Keywords: X-ray fluorescence; total external reflection; membrane-bound enzymes; Langmuir–Blodgett layers; Ca-ATPase; lead ions.
1. Introduction
The development of structure-sensitive physical techniques for studying biological systems nowadays offers new possibilities for biologists and medical scientists. The use of ordered protein/lipid films on solid substrates, which are adequate models of biological membranes, has given rise to a new approach for studying the structural organization and damage mechanisms of cell membranes. This approach provides a unique opportunity to model various biophysical and biochemical processes in biological membranes and obtain information on the structural and functional states of the protein/lipid layer at the molecular level. Here we demonstrate the possibilities of investigation of ordered protein/lipid films by the total reflection method, one of the most promising modern techniques for analyzing thin films and near-surface layers. The molecular mechanisms of the protective effect of chelating agents on membrane proteins damaged by lead ions have been studied. A molecular film of the membrane enzyme Ca-ATPase and the phospholipid phosphatedylethanolamine deposited on a silicon substrate was used as a model system.

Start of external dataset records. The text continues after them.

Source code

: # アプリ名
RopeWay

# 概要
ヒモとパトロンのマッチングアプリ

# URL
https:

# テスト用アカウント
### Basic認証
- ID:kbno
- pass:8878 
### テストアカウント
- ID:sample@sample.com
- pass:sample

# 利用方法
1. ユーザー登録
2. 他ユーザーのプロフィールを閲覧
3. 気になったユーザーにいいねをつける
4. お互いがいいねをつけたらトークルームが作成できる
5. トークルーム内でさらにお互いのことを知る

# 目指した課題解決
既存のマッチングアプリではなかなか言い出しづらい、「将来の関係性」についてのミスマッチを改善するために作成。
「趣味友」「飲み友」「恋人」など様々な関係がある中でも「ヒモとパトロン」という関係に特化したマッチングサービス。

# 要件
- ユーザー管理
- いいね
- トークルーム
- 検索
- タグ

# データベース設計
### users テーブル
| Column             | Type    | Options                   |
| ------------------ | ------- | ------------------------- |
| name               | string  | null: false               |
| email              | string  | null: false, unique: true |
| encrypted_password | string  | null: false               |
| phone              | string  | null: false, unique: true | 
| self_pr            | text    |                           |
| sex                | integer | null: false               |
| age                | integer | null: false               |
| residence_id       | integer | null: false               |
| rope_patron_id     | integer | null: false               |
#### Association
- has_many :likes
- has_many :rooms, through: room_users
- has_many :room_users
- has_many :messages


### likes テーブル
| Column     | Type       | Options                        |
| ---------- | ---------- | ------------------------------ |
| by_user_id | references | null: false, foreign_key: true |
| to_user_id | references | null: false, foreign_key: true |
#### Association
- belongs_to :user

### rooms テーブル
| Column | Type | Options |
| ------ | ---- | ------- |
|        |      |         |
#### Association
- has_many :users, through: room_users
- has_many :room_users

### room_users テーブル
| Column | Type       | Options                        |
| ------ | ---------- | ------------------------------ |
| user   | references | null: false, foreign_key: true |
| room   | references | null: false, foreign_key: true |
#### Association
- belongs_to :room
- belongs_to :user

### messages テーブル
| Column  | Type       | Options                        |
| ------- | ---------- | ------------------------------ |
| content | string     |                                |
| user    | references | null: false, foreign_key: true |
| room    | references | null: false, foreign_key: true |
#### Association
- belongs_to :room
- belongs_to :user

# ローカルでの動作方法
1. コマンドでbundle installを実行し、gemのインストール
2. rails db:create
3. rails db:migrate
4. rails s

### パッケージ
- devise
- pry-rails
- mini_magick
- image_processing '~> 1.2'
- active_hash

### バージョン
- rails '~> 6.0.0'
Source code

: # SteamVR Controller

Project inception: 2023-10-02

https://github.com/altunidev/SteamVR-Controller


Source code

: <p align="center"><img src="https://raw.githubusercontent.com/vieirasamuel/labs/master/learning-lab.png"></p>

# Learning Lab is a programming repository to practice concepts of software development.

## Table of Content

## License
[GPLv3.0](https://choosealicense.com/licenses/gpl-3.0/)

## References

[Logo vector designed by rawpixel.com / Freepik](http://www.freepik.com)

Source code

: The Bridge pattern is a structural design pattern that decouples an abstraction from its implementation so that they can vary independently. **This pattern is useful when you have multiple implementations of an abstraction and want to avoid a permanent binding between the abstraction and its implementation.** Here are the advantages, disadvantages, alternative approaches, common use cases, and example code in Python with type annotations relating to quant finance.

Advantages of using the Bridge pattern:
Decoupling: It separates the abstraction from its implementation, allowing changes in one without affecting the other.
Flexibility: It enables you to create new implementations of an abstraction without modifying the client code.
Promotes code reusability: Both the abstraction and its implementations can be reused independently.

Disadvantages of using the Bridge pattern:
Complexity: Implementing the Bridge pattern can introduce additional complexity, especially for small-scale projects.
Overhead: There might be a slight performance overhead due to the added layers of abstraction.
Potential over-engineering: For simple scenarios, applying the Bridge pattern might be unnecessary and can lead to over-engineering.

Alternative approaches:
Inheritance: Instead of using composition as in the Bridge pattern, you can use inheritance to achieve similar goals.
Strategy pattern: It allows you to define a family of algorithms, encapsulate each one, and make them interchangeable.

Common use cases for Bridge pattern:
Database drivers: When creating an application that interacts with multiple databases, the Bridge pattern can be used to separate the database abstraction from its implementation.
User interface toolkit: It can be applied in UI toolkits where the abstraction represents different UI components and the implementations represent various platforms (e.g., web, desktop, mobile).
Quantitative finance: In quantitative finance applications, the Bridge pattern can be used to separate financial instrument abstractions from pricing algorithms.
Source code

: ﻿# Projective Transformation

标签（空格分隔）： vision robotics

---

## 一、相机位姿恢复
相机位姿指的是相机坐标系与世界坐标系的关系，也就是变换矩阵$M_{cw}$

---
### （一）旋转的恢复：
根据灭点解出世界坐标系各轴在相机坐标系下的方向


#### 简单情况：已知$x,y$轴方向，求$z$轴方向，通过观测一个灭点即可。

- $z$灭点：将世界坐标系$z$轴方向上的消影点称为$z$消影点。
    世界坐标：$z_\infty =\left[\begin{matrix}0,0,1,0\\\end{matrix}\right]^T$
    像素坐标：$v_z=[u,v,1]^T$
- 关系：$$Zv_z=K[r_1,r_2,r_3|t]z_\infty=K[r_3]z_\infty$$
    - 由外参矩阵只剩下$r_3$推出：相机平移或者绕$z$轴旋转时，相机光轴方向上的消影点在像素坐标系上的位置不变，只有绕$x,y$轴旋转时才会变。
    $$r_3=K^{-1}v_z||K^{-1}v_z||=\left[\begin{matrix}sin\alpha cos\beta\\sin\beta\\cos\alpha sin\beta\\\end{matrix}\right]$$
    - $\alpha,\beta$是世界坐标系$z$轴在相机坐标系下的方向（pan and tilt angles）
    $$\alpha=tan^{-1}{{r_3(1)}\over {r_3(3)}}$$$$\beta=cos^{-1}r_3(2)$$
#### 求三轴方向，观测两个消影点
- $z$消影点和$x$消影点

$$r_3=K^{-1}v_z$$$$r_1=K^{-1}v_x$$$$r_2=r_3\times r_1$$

2. Chelators as the most effective agent for increasing the excretion of toxic metals
The mechanisms of the toxic effects of heavy metals on cell membranes, as well as the development of protective measures in the cases of acute and chronic intoxication with heavy metals, are currently paid much attention because of the large-scale environmental pollution of various industrial wastes (Meldrum & Ko, 2003![[Meldrum, J. B. & Ko, K. W. (2003). Am. J. Vet. Res. 64, 672-678.]](../../../../../../logos/arrows/s_arr.gif "Meldrum, J. B. & Ko, K. W. (2003). Am. J. Vet. Res. 64, 672-678.")
; Perazella, 1996; Pande et al., 2001; Flora et al., 2003).
Lead is one of the most common heavy metals in the environment. It enters animal and human bodies via the respiratory and digestive systems and is very slowly removed. All lead compounds exert toxic effects, including the persistent damage of membrane proteins and the disturbance of the transport and barrier functions of cell membranes. Lead ions readily bind with functional polar groups of amino acids (sulphhydryl and carboxyl groups) and (Pande et al., 2001; Flora et al., 2003; Smith et al., 1998).
Chelation therapy has proved to be very effective in metal intoxication. The main property of chelating agents is their ability to form stable low-toxic water-soluble compounds (chelates) with ions of most metals. This allows the intoxication to be reduced through the excretion of incorporated toxic metals from the body. The most extensively used chelating agents are, for example, sodium calcium EDTA (Tetacinum-calcium), D-penicillamine (Cuprenil), BAL and Succimerum (Meldrum & Ko, 2003; Flora et al., 2003; Smith et al., 1998).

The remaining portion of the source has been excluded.